» **What to work on**
Word for word, restate the entries that follow.
(Provided data Opens)
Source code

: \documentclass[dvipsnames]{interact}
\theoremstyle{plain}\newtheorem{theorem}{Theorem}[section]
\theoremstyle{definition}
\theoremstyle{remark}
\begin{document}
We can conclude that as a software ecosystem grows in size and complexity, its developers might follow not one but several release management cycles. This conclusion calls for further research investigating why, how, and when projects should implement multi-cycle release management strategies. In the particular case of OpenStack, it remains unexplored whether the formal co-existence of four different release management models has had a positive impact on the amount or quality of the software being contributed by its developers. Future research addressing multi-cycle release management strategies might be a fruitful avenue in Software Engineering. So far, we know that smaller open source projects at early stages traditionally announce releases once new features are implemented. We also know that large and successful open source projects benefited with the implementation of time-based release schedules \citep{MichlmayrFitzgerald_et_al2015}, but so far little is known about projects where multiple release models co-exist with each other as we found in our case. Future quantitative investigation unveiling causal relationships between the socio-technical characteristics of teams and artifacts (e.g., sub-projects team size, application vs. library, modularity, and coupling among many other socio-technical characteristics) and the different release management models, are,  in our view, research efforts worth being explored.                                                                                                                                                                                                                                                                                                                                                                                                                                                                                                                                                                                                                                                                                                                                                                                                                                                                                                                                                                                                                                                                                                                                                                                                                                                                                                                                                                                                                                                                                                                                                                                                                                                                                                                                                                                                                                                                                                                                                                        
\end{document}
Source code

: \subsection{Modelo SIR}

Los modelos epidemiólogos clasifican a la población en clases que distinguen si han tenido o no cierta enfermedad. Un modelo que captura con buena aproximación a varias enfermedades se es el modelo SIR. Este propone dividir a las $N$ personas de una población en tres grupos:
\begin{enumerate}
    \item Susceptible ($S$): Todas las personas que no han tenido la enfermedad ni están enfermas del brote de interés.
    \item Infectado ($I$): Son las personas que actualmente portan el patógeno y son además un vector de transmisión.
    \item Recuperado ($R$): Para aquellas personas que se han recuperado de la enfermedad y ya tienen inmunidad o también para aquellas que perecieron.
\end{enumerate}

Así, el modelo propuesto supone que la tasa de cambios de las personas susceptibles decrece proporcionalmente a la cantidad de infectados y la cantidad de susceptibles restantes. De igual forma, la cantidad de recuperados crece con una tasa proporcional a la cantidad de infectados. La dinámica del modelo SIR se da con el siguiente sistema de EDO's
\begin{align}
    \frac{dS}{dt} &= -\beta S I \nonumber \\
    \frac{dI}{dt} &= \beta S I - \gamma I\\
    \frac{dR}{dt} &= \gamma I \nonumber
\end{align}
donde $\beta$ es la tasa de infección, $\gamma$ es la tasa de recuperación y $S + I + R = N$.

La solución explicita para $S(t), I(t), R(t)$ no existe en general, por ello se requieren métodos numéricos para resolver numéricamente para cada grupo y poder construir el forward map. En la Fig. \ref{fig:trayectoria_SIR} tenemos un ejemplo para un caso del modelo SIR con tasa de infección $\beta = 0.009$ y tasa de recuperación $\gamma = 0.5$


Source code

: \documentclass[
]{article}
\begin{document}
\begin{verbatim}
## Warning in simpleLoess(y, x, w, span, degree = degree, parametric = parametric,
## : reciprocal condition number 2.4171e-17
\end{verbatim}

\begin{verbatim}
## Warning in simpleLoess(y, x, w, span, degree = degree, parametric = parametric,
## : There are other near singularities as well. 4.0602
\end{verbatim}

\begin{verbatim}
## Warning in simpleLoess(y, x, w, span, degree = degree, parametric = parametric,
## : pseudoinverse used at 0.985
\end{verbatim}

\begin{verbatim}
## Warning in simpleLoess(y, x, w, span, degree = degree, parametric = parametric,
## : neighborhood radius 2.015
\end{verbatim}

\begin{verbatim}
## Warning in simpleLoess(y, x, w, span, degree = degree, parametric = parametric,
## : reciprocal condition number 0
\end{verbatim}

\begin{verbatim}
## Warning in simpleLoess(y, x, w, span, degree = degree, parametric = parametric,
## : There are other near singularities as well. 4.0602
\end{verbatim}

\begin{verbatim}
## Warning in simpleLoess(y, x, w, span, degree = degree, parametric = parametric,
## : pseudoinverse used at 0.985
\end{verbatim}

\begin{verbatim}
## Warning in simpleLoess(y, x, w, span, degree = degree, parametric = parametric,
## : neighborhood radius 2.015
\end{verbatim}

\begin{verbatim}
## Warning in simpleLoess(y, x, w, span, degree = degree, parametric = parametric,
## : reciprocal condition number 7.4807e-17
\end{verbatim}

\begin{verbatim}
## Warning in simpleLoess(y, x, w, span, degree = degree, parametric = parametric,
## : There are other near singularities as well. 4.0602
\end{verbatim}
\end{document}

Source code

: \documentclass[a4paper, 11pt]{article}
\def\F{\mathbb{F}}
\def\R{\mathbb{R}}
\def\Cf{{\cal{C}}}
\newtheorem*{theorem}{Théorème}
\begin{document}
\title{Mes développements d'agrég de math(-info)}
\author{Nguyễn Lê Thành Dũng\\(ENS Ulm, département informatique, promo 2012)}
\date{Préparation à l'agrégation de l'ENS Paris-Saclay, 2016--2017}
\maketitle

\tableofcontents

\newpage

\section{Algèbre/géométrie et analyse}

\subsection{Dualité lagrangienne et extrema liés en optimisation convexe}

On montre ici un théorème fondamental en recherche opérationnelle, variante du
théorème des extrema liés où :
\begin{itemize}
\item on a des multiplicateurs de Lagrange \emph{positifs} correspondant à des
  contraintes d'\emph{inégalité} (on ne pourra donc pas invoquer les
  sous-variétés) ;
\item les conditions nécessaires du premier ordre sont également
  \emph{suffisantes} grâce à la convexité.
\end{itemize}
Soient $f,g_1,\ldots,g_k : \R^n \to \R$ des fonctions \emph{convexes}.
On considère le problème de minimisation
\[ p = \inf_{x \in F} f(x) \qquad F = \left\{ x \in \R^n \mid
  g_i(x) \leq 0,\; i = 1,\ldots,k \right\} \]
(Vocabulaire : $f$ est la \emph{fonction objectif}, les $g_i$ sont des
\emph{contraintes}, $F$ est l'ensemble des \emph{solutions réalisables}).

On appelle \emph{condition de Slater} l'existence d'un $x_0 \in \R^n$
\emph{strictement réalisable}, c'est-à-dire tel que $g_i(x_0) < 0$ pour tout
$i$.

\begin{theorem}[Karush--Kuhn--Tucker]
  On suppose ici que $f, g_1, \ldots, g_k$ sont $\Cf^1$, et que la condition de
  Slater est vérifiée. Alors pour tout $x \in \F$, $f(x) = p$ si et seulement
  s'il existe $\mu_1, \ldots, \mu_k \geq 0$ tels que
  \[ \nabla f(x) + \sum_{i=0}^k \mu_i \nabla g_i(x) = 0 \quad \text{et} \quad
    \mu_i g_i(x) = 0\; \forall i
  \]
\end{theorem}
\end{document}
(Provided data Closes)
» **Solved exercise**
Source code

: \documentclass[dvipsnames]{interact}
\theoremstyle{plain}\newtheorem{theorem}{Theorem}[section]
\theoremstyle{definition}
\theoremstyle{remark}
\begin{document}
We can conclude that as a software ecosystem grows in size and complexity, its developers might follow not one but several release management cycles. This conclusion calls for further research investigating why, how, and when projects should implement multi-cycle release management strategies. In the particular case of OpenStack, it remains unexplored whether the formal co-existence of four different release management models has had a positive impact on the amount or quality of the software being contributed by its developers. Future research addressing multi-cycle release management strategies might be a fruitful avenue in Software Engineering. So far, we know that smaller open source projects at early stages traditionally announce releases once new features are implemented. We also know that large and successful open source projects benefited with the implementation of time-based release schedules \citep{MichlmayrFitzgerald_et_al2015}, but so far little is known about projects where multiple release models co-exist with each other as we found in our case. Future quantitative investigation unveiling causal relationships between the socio-technical characteristics of teams and artifacts (e.g., sub-projects team size, application vs. library, modularity, and coupling among many other socio-technical characteristics) and the different release management models, are,  in our view, research efforts worth being explored.                                                                                                                                                                                                                                                                                                                                                                                                                                                                                                                                                                                                                                                                                                                                                                                                                                                                                                                                                                                                                                                                                                                                                                                                                                                                                                                                                                                                                                                                                                                                                                                                                                                                                                                                                                                                                                                                                                                                                                        
\end{document}
Source code

: \subsection{Modelo SIR}

Los modelos epidemiólogos clasifican a la población en clases que distinguen si han tenido o no cierta enfermedad. Un modelo que captura con buena aproximación a varias enfermedades se es el modelo SIR. Este propone dividir a las $N$ personas de una población en tres grupos:
\begin{enumerate}
    \item Susceptible ($S$): Todas las personas que no han tenido la enfermedad ni están enfermas del brote de interés.
    \item Infectado ($I$): Son las personas que actualmente portan el patógeno y son además un vector de transmisión.
    \item Recuperado ($R$): Para aquellas personas que se han recuperado de la enfermedad y ya tienen inmunidad o también para aquellas que perecieron.
\end{enumerate}

Así, el modelo propuesto supone que la tasa de cambios de las personas susceptibles decrece proporcionalmente a la cantidad de infectados y la cantidad de susceptibles restantes. De igual forma, la cantidad de recuperados crece con una tasa proporcional a la cantidad de infectados. La dinámica del modelo SIR se da con el siguiente sistema de EDO's
\begin{align}
    \frac{dS}{dt} &= -\beta S I \nonumber \\
    \frac{dI}{dt} &= \beta S I - \gamma I\\
    \frac{dR}{dt} &= \gamma I \nonumber
\end{align}
donde $\beta$ es la tasa de infección, $\gamma$ es la tasa de recuperación y $S + I + R = N$.

La solución explicita para $S(t), I(t), R(t)$ no existe en general, por ello se requieren métodos numéricos para resolver numéricamente para cada grupo y poder construir el forward map. En la Fig. \ref{fig:trayectoria_SIR} tenemos un ejemplo para un caso del modelo SIR con tasa de infección $\beta = 0.009$ y tasa de recuperación $\gamma = 0.5$


Source code

: \documentclass[
]{article}
\begin{document}
\begin{verbatim}
## Warning in simpleLoess(y, x, w, span, degree = degree, parametric = parametric,
## : reciprocal condition number 2.4171e-17
\end{verbatim}

\begin{verbatim}
## Warning in simpleLoess(y, x, w, span, degree = degree, parametric = parametric,
## : There are other near singularities as well. 4.0602
\end{verbatim}

\begin{verbatim}
## Warning in simpleLoess(y, x, w, span, degree = degree, parametric = parametric,
## : pseudoinverse used at 0.985
\end{verbatim}

\begin{verbatim}
## Warning in simpleLoess(y, x, w, span, degree = degree, parametric = parametric,
## : neighborhood radius 2.015
\end{verbatim}

\begin{verbatim}
## Warning in simpleLoess(y, x, w, span, degree = degree, parametric = parametric,
## : reciprocal condition number 0
\end{verbatim}

\begin{verbatim}
## Warning in simpleLoess(y, x, w, span, degree = degree, parametric = parametric,
## : There are other near singularities as well. 4.0602
\end{verbatim}

\begin{verbatim}
## Warning in simpleLoess(y, x, w, span, degree = degree, parametric = parametric,
## : pseudoinverse used at 0.985
\end{verbatim}

\begin{verbatim}
## Warning in simpleLoess(y, x, w, span, degree = degree, parametric = parametric,
## : neighborhood radius 2.015
\end{verbatim}

\begin{verbatim}
## Warning in simpleLoess(y, x, w, span, degree = degree, parametric = parametric,
## : reciprocal condition number 7.4807e-17
\end{verbatim}

\begin{verbatim}
## Warning in simpleLoess(y, x, w, span, degree = degree, parametric = parametric,
## : There are other near singularities as well. 4.0602
\end{verbatim}
\end{document}

Source code

: \documentclass[a4paper, 11pt]{article}
\def\F{\mathbb{F}}
\def\R{\mathbb{R}}
\def\Cf{{\cal{C}}}
\newtheorem*{theorem}{Théorème}
\begin{document}
\title{Mes développements d'agrég de math(-info)}
\author{Nguyễn Lê Thành Dũng\\(ENS Ulm, département informatique, promo 2012)}
\date{Préparation à l'agrégation de l'ENS Paris-Saclay, 2016--2017}
\maketitle

\tableofcontents

\newpage

\section{Algèbre/géométrie et analyse}

\subsection{Dualité lagrangienne et extrema liés en optimisation convexe}

On montre ici un théorème fondamental en recherche opérationnelle, variante du
théorème des extrema liés où :
\begin{itemize}
\item on a des multiplicateurs de Lagrange \emph{positifs} correspondant à des
  contraintes d'\emph{inégalité} (on ne pourra donc pas invoquer les
  sous-variétés) ;
\item les conditions nécessaires du premier ordre sont également
  \emph{suffisantes} grâce à la convexité.
\end{itemize}
Soient $f,g_1,\ldots,g_k : \R^n \to \R$ des fonctions \emph{convexes}.
On considère le problème de minimisation
\[ p = \inf_{x \in F} f(x) \qquad F = \left\{ x \in \R^n \mid
  g_i(x) \leq 0,\; i = 1,\ldots,k \right\} \]
(Vocabulaire : $f$ est la \emph{fonction objectif}, les $g_i$ sont des
\emph{contraintes}, $F$ est l'ensemble des \emph{solutions réalisables}).

On appelle \emph{condition de Slater} l'existence d'un $x_0 \in \R^n$
\emph{strictement réalisable}, c'est-à-dire tel que $g_i(x_0) < 0$ pour tout
$i$.

\begin{theorem}[Karush--Kuhn--Tucker]
  On suppose ici que $f, g_1, \ldots, g_k$ sont $\Cf^1$, et que la condition de
  Slater est vérifiée. Alors pour tout $x \in \F$, $f(x) = p$ si et seulement
  s'il existe $\mu_1, \ldots, \mu_k \geq 0$ tels que
  \[ \nabla f(x) + \sum_{i=0}^k \mu_i \nabla g_i(x) = 0 \quad \text{et} \quad
    \mu_i g_i(x) = 0\; \forall i
  \]
\end{theorem}
\end{document}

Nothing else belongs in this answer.